Exercise goal: Transcribe every entry exactly, leaving out any pictures.

*** Opening Study material ***

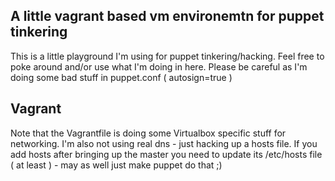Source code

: ## A little vagrant based vm environemtn for puppet tinkering

This is a little playground I'm using for puppet tinkering/hacking. Feel free to poke around and/or use what I'm doing in here. Please be careful as I'm doing some bad stuff in puppet.conf ( autosign=true )

## Vagrant

Note that the Vagrantfile is doing some Virtualbox specific stuff for networking. I'm also not using real dns - just hacking up a hosts file. If you add hosts after bringing up the master you need to update its /etc/hosts file ( at least ) - may as well just make puppet do that ;)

*** Closing Study material ***

Answer for the task:
Source code

: ## A little vagrant based vm environemtn for puppet tinkering

This is a little playground I'm using for puppet tinkering/hacking. Feel free to poke around and/or use what I'm doing in here. Please be careful as I'm doing some bad stuff in puppet.conf ( autosign=true )

## Vagrant

Note that the Vagrantfile is doing some Virtualbox specific stuff for networking. I'm also not using real dns - just hacking up a hosts file. If you add hosts after bringing up the master you need to update its /etc/hosts file ( at least ) - may as well just make puppet do that ;)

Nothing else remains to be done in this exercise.